Circular home better able to survive bad weather
Dear Jim: I want to build an efficient home to withstand the severe weather we are having everywhere. A circular home makes sense, but I do not want to go as radical as a dome. What other circular designs are there? Connie P.
Dear Connie: You seem to have done your homework on strong, energy efficient homes. A circular shape is the most energy efficient design and also one of the most severe weather-resistant. Just look at nature.
Birds and nearly all animals naturally build circular nests and dens to conserve winter heat and to withstand storms.

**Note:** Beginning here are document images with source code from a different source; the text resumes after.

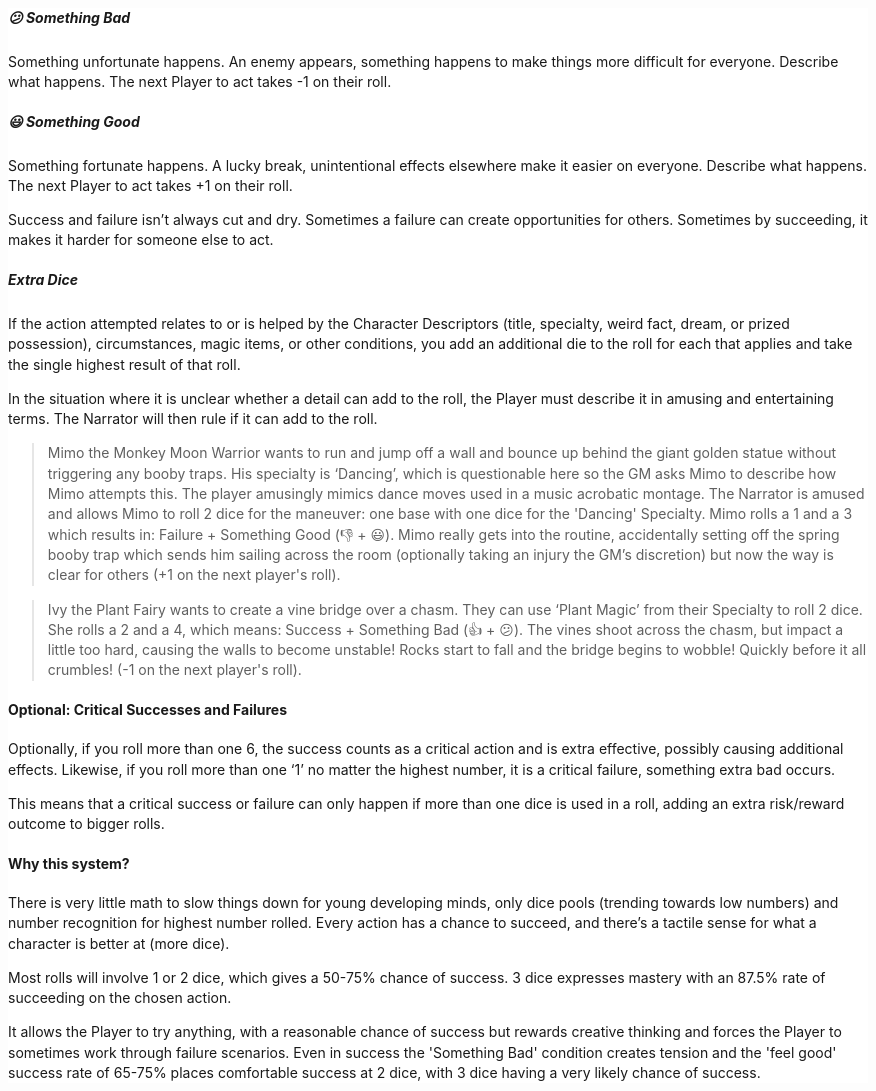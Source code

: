 ##### 😕 Something Bad

Something unfortunate happens. An enemy appears, something happens to make things more difficult for everyone. Describe what happens. The next Player to act takes -1 on their roll.

##### 😃 Something Good

Something fortunate happens. A lucky break, unintentional effects elsewhere make it easier on everyone. Describe what happens. The next Player to act takes +1 on their roll.

Success and failure isn’t always cut and dry. Sometimes a failure can create opportunities for others. Sometimes by succeeding, it makes it harder for someone else to act.

##### Extra Dice

If the action attempted relates to or is helped by the Character Descriptors (title, specialty, weird fact, dream, or prized possession), circumstances, magic items, or other conditions, you add an additional die to the roll for each that applies and take the single highest result of that roll.

In the situation where it is unclear whether a detail can add to the roll, the Player must describe it in amusing and entertaining terms. The Narrator will then rule if it can add to the roll.

> Mimo the Monkey Moon Warrior wants to run and jump off a wall and bounce up behind the giant golden statue without triggering any booby traps. His specialty is ‘Dancing’, which is questionable here so the GM asks Mimo to describe how Mimo attempts this. The player amusingly mimics dance moves used in a music acrobatic montage. The Narrator is amused and allows Mimo to roll 2 dice for the maneuver: one base with one dice for the 'Dancing' Specialty. Mimo rolls a 1 and a 3 which results in: Failure + Something Good (👎 + 😃). Mimo really gets into the routine, accidentally setting off the spring booby trap which sends him sailing across the room (optionally taking an injury the GM’s discretion) but now the way is clear for others (+1 on the next player's roll).

> Ivy the Plant Fairy wants to create a vine bridge over a chasm. They can use ‘Plant Magic’ from their Specialty to roll 2 dice. She rolls a 2 and a 4, which means: Success + Something Bad (👍 + 😕). The vines shoot across the chasm, but impact a little too hard, causing the walls to become unstable! Rocks start to fall and the bridge begins to wobble! Quickly before it all crumbles! (-1 on the next player's roll).

#### Optional: Critical Successes and Failures

Optionally, if you roll more than one 6, the success counts as a critical action and is extra effective, possibly causing additional effects. Likewise, if you roll more than one ‘1’ no matter the highest number, it is a critical failure, something extra bad occurs.

This means that a critical success or failure can only happen if more than one dice is used in a roll, adding an extra risk/reward outcome to bigger rolls.

#### Why this system?

There is very little math to slow things down for young developing minds, only dice pools (trending towards low numbers) and number recognition for highest number rolled. Every action has a chance to succeed, and there’s a tactile sense for what a character is better at (more dice).

Most rolls will involve 1 or 2 dice, which gives a 50-75% chance of success. 3 dice expresses mastery with an 87.5% rate of succeeding on the chosen action.

It allows the Player to try anything, with a reasonable chance of success but rewards creative thinking and forces the Player to sometimes work through failure scenarios. Even in success the 'Something Bad' condition creates tension and the 'feel good' success rate of 65-75% places comfortable success at 2 dice, with 3 dice having a very likely chance of success.
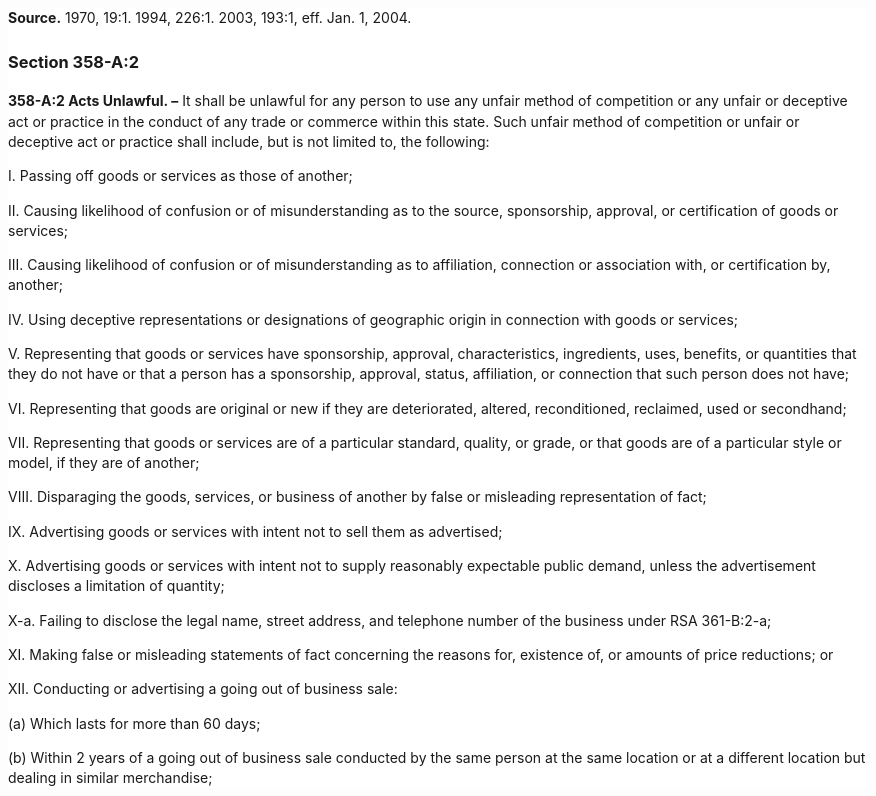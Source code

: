 **Source.** 1970, 19:1. 1994, 226:1. 2003, 193:1, eff. Jan. 1, 2004.

### Section 358-A:2

 **358-A:2 Acts Unlawful. –** It shall be unlawful for any person to
use any unfair method of competition or any unfair or deceptive act or
practice in the conduct of any trade or commerce within this state. Such
unfair method of competition or unfair or deceptive act or practice
shall include, but is not limited to, the following:
                                             
 I. Passing off goods or services as those of another;
                                             
 II. Causing likelihood of confusion or of misunderstanding as to the
source, sponsorship, approval, or certification of goods or services;
                                             
 III. Causing likelihood of confusion or of misunderstanding as to
affiliation, connection or association with, or certification by,
another;
                                             
 IV. Using deceptive representations or designations of geographic
origin in connection with goods or services;
                                             
 V. Representing that goods or services have sponsorship, approval,
characteristics, ingredients, uses, benefits, or quantities that they do
not have or that a person has a sponsorship, approval, status,
affiliation, or connection that such person does not have;
                                             
 VI. Representing that goods are original or new if they are
deteriorated, altered, reconditioned, reclaimed, used or secondhand;
                                             
 VII. Representing that goods or services are of a particular
standard, quality, or grade, or that goods are of a particular style or
model, if they are of another;
                                             
 VIII. Disparaging the goods, services, or business of another by
false or misleading representation of fact;
                                             
 IX. Advertising goods or services with intent not to sell them as
advertised;
                                             
 X. Advertising goods or services with intent not to supply
reasonably expectable public demand, unless the advertisement discloses
a limitation of quantity;
                                             
 X-a. Failing to disclose the legal name, street address, and
telephone number of the business under RSA 361-B:2-a;
                                             
 XI. Making false or misleading statements of fact concerning the
reasons for, existence of, or amounts of price reductions; or
                                             
 XII. Conducting or advertising a going out of business sale:
                                             
 (a) Which lasts for more than 60 days;
                                             
 (b) Within 2 years of a going out of business sale conducted by
the same person at the same location or at a different location but
dealing in similar merchandise;
                                             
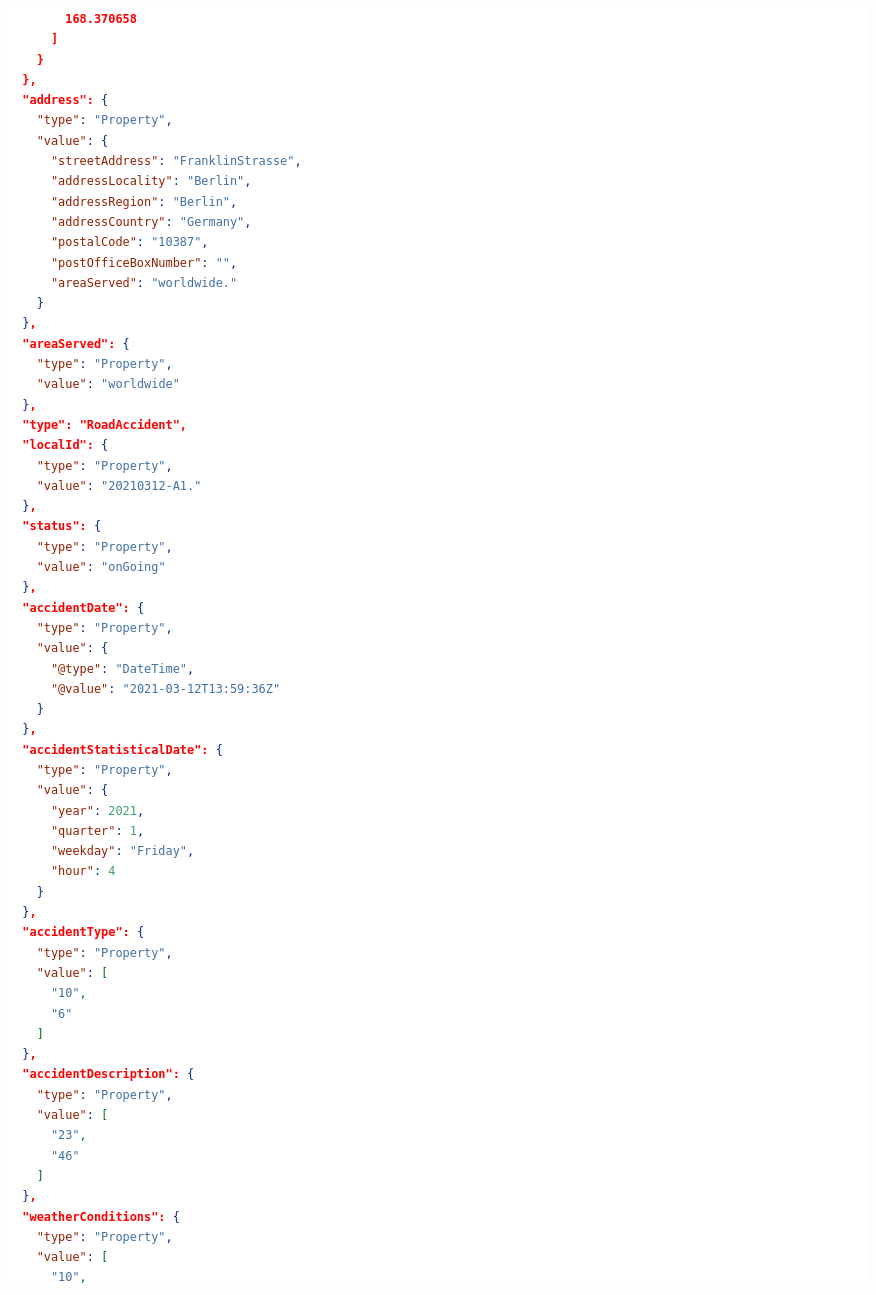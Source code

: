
 ```json  
        168.370658  
      ]  
    }  
  },  
  "address": {  
    "type": "Property",  
    "value": {  
      "streetAddress": "FranklinStrasse",  
      "addressLocality": "Berlin",  
      "addressRegion": "Berlin",  
      "addressCountry": "Germany",  
      "postalCode": "10387",  
      "postOfficeBoxNumber": "",  
      "areaServed": "worldwide."  
    }  
  },  
  "areaServed": {  
    "type": "Property",  
    "value": "worldwide"  
  },  
  "type": "RoadAccident",  
  "localId": {  
    "type": "Property",  
    "value": "20210312-A1."  
  },  
  "status": {  
    "type": "Property",  
    "value": "onGoing"  
  },  
  "accidentDate": {  
    "type": "Property",  
    "value": {  
      "@type": "DateTime",  
      "@value": "2021-03-12T13:59:36Z"  
    }  
  },  
  "accidentStatisticalDate": {  
    "type": "Property",  
    "value": {  
      "year": 2021,  
      "quarter": 1,  
      "weekday": "Friday",  
      "hour": 4  
    }  
  },  
  "accidentType": {  
    "type": "Property",  
    "value": [  
      "10",  
      "6"  
    ]  
  },  
  "accidentDescription": {  
    "type": "Property",  
    "value": [  
      "23",  
      "46"  
    ]  
  },  
  "weatherConditions": {  
    "type": "Property",  
    "value": [  
      "10",  
```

There are two key reasons a circular house is more energy efficient than a rectangular one. First, for a given amount of usable floor space, a circular floor plan typically has about 15 percent less outdoor wall surface area. Less wall surface area means less heat loss (winter) or gain (summer) through the walls.
The second reason is a smooth circular wall is more aerodynamic than a rectangular one with corners. When the wind flows smoothly around a circular wall, the air pressure difference on opposite walls is less. Less pressure difference means less air leakage into and out of the home and lower utility bills.
Also, by being more aerodynamic to winds, a circular home can withstand high winds better than a rectangular one. It probably cannot withstand a direct hit by a powerful tornado or hurricane, but circular houses have been left standing when other nearby homes were demolished by high winds.
Some circular home manufacturers, such as Deltec Homes, offer high wind packages with extra-strong strapping.
Choosing a pre-cut panelized building system is your best option for an efficient circular house.
There are many standard plans available ranging from small cabins to 5,000-square-foot mansions. These are not cheap prefab kits. A standard 2,500-square-foot model can range in price from $55,000 (slab floor) to $70,000 (truss floor). Efficiency and amenity options can cost many thousands more.
Circular homes are not truly circular. They are made of many flat insulated wall and window panels that create circular appearance. Some use four-foot wide panels and others use eight-foot wide ones. More panels are used to create a larger home. Another unique option is an octagonal house. The length of each of the eight sides depends upon the size of the home.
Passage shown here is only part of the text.